Sai sorrindo, desaparece em poucas árvores e retorna. Agradece a olhadela. Deixa a bolsa, volta para o riacho. Pega a bolsa, passa pela mulher parada. Nem a olha. Vai embora. Suas coisas já me pertencem. Há um cuspe seco no chão rodeado de formigas. Estômago doce.

Duas mulheres anônimas. O que será que pensam?

Deve ser dor de estômago. Muita tônica. Esperam por alguém. Um encontro não planejado ou um filho ausente.

Há manchas de tabaco nos dentes, cabelos pintados, unhas cintilantes. Cor de amêndoa.

Ela espera por uma sombra e por uma criança. Já posso até mexer em seus papéis e saber de suas dores físicas que continuam espalhadas pelo banco. A criança está chegando e um terceiro obrigada atravessa o ar de pássaros.

Nem estômago nem cigarros. A tônica esquentou, a sombra pousou na estátua e a mulher traz consigo uma criança de fartos seios, vestido indiano vermelho, cabelos castanhos e um leque azul meio a uma conversa lenta e plasmada.

E naquele único vermelhar do dia e de um céu quase azul e quase amarelo, tudo se torna amêndoas. A claridade, o cheiro, a rugosidade do chão e a lentidão do vento. O dourado que se esconde na pintura rachada da parede e do alto dos coqueiros. Amêndoas e cigarro.

A criança de dimensões gigantes recusa a bebida quente e borbulhante, a garotinha curiosa bate o tamanco enquanto corre dos pais e a conversa entremeada pelos papéis e prontuários médicos e de ressonância magnética é abafada por risadas irônicas, injeções, remédios, procedimentos e domingos.

Tudo se resolveria com dores de estômago e um pouco mais de tabaco nos dentes, mas a mulher amarelada continuaria parada em sua postura etérea e juvenil.

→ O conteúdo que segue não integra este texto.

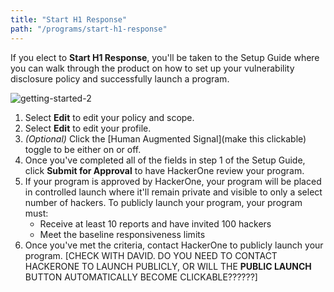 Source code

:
```yaml
---
title: "Start H1 Response"
path: "/programs/start-h1-response"
---
```


If you elect to **Start H1 Response**, you'll be taken to the Setup Guide where you can walk through the product on how to set up your vulnerability disclosure policy and successfully launch a program. 

![getting-started-2](https://github.com/Hacker0x01/docs.hackerone.com/blob/master/docs/programs/images/getting-started-2.png?raw=true)

1. Select **Edit** to edit your policy and scope. 
2. Select **Edit** to edit your profile. 
3. *(Optional)* Click the [Human Augmented Signal](make this clickable) toggle to be either on or off. 
4. Once you've completed all of the fields in step 1 of the Setup Guide, click **Submit for Approval** to have HackerOne review your program. 
5. If your program is approved by HackerOne, your program will be placed in controlled launch where it'll remain private and visible to only a select number of hackers. To publicly launch your program, your program must:
   * Receive at least 10 reports and have invited 100 hackers
   * Meet the baseline responsiveness limits
6. Once you've met the criteria, contact HackerOne to publicly launch your program. [CHECK WITH DAVID. DO YOU NEED TO CONTACT HACKERONE TO LAUNCH PUBLICLY, OR WILL THE **PUBLIC LAUNCH** BUTTON AUTOMATICALLY BECOME CLICKABLE??????]
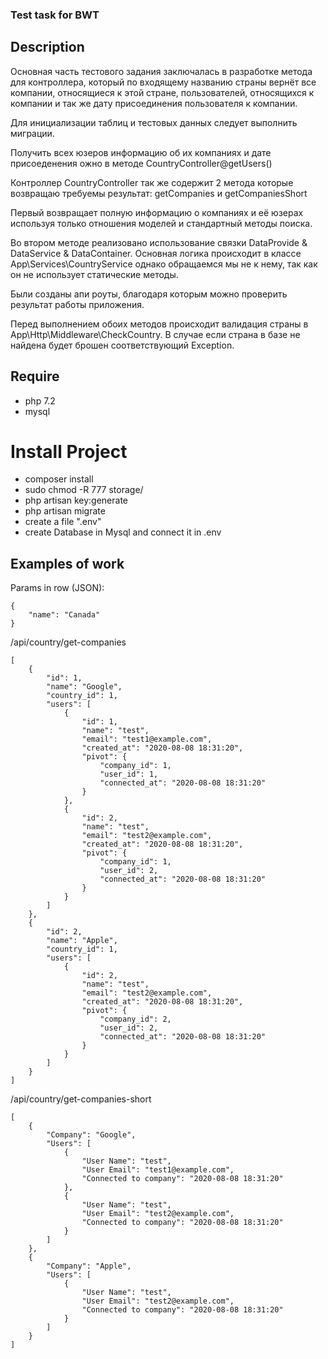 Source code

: ### Test task for BWT

## Description

Основная часть тестового задания заключалась в разработке метода для контроллера, 
который по входящему названию страны вернёт все компании, относящиеся к этой стране, пользователей,
относящихся к компании и так же дату присоединения пользователя к компании.

Для инициализации таблиц и тестовых данных следует выполнить миграции.

Получить всех юзеров информацию об их компаниях и дате присоеденения ожно в методе CountryController@getUsers()

Контроллер CountryController так же содержит 2 метода которые возвращаю требуемы результат: getCompanies и getCompaniesShort

Первый возвращает полную информацию о компаниях и её юзерах используя только отношения моделей и стандартный методы поиска.

Во втором методе реализовано использование связки DataProvide & DataService & DataContainer. Основная логика происходит в классе
App\Services\CountryService однако обращаемся мы не к нему, так как он не использует статические методы.

Были созданы апи роуты, благодаря которым можно проверить результат работы приложения.

Перед выполнением обоих методов происходит валидация страны в App\Http\Middleware\CheckCountry. В случае если страна в базе не найдена
будет брошен соответствующий Exception.

## Require

 * php 7.2
 * mysql

# Install Project

 * composer install
 * sudo chmod -R 777 storage/
 * php artisan key:generate
 * php artisan migrate
 * create a file ".env"
 * create Database in Mysql and connect it in .env

## Examples of work

Params in row (JSON):
```
{
    "name": "Canada"
}
``` 

 /api/country/get-companies 
```
[
    {
        "id": 1,
        "name": "Google",
        "country_id": 1,
        "users": [
            {
                "id": 1,
                "name": "test",
                "email": "test1@example.com",
                "created_at": "2020-08-08 18:31:20",
                "pivot": {
                    "company_id": 1,
                    "user_id": 1,
                    "connected_at": "2020-08-08 18:31:20"
                }
            },
            {
                "id": 2,
                "name": "test",
                "email": "test2@example.com",
                "created_at": "2020-08-08 18:31:20",
                "pivot": {
                    "company_id": 1,
                    "user_id": 2,
                    "connected_at": "2020-08-08 18:31:20"
                }
            }
        ]
    },
    {
        "id": 2,
        "name": "Apple",
        "country_id": 1,
        "users": [
            {
                "id": 2,
                "name": "test",
                "email": "test2@example.com",
                "created_at": "2020-08-08 18:31:20",
                "pivot": {
                    "company_id": 2,
                    "user_id": 2,
                    "connected_at": "2020-08-08 18:31:20"
                }
            }
        ]
    }
]
``` 

/api/country/get-companies-short
```
[
    {
        "Company": "Google",
        "Users": [
            {
                "User Name": "test",
                "User Email": "test1@example.com",
                "Connected to company": "2020-08-08 18:31:20"
            },
            {
                "User Name": "test",
                "User Email": "test2@example.com",
                "Connected to company": "2020-08-08 18:31:20"
            }
        ]
    },
    {
        "Company": "Apple",
        "Users": [
            {
                "User Name": "test",
                "User Email": "test2@example.com",
                "Connected to company": "2020-08-08 18:31:20"
            }
        ]
    }
]
```
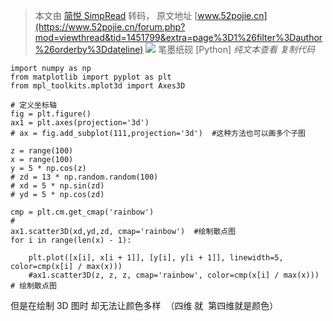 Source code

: > 本文由 [简悦 SimpRead](http://ksria.com/simpread/) 转码， 原文地址 [www.52pojie.cn](https://www.52pojie.cn/forum.php?mod=viewthread&tid=1451799&extra=page%3D1%26filter%3Dauthor%26orderby%3Ddateline) ![](https://avatar.52pojie.cn/data/avatar/000/82/06/70_avatar_middle.jpg) 笔墨纸砚  [Python] _纯文本查看_ _复制代码_

```
import numpy as np
from matplotlib import pyplot as plt
from mpl_toolkits.mplot3d import Axes3D
 
# 定义坐标轴
fig = plt.figure()
ax1 = plt.axes(projection='3d')
# ax = fig.add_subplot(111,projection='3d')  #这种方法也可以画多个子图
 
z = range(100)
x = range(100)
y = 5 * np.cos(z)
# zd = 13 * np.random.random(100)
# xd = 5 * np.sin(zd)
# yd = 5 * np.cos(zd)
 
cmp = plt.cm.get_cmap('rainbow')
#                                                                   ax1.scatter3D(xd,yd,zd, cmap='rainbow')  #绘制散点图
for i in range(len(x) - 1):
 
    plt.plot([x[i], x[i + 1]], [y[i], y[i + 1]], linewidth=5, color=cmp(x[i] / max(x)))
    #ax1.scatter3D(z, z, z, cmap='rainbow', color=cmp(x[i] / max(x)))  # 绘制散点图
```

但是在绘制 3D 图时 却无法让颜色多样  （四维 就  第四维就是颜色）
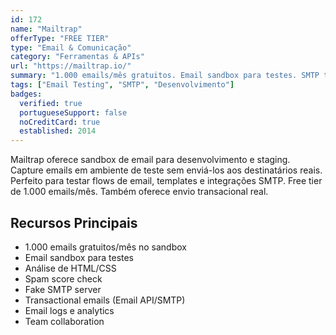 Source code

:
 ```yaml
---
id: 172
name: "Mailtrap"
offerType: "FREE TIER"
type: "Email & Comunicação"
category: "Ferramentas & APIs"
url: "https://mailtrap.io/"
summary: "1.000 emails/mês gratuitos. Email sandbox para testes. SMTP testing sem envio real."
tags: ["Email Testing", "SMTP", "Desenvolvimento"]
badges:
  verified: true
  portugueseSupport: false
  noCreditCard: true
  established: 2014
---
```


Mailtrap oferece sandbox de email para desenvolvimento e staging. Capture emails em ambiente de teste sem enviá-los aos destinatários reais. Perfeito para testar flows de email, templates e integrações SMTP. Free tier de 1.000 emails/mês. Também oferece envio transacional real.

## Recursos Principais

- 1.000 emails gratuitos/mês no sandbox
- Email sandbox para testes
- Análise de HTML/CSS
- Spam score check
- Fake SMTP server
- Transactional emails (Email API/SMTP)
- Email logs e analytics
- Team collaboration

Permaneceria lá com seu manto sujo e sua doença amarelada esperando a garotinha curiosa que não sabe como chegar ao lugar marcado para o encontro.

Natalia Iorio

16/03/2014 – 14:53 

12 de março de 2014

O que não se deve ler

E hoje eu acordei com aquela vontade ininterrupta de escrever a vida. Aquela maldita vida que se perderia no meio de uma frase, no ínterim de uma vírgula.

Maldita! 

Sabia eu que assim que começasse a entoar qualquer canto ou qualquer melodia de qualquer esquina, poste de luz, poça de calçada ou silhueta que mora na rua, ela iria se perder.

E foi-se. Esvaiu-se como o homem sem rosto que pede por comida ou a criança com sorriso torto que se afugenta ao sol de meio dia.

Eu quis mesmo escrever sobre mim mesma perdida no sorrateiro pesar de viver, num outro canto ou num outro mundo. Quem sabe dizer o significado dessas vontades passageiras e lúgubres?

Quem saberia dizer onde vive meu amor ou em que ombro ele repousa adormecido?

Não saberia.

Qualquer "qualqueres" que tentei decifrar nesta manhã irá se prenunciar numa noite clara e eclipsada por outros pensamentos e memórias. As descrições se tornam válidas quando preenchidas de significado, mesmo que abstrato e amórfico. 

É hora de saber parar de escrever para que as poucas palavras não fiquem mudas de não-significado ou um qualquer-significado.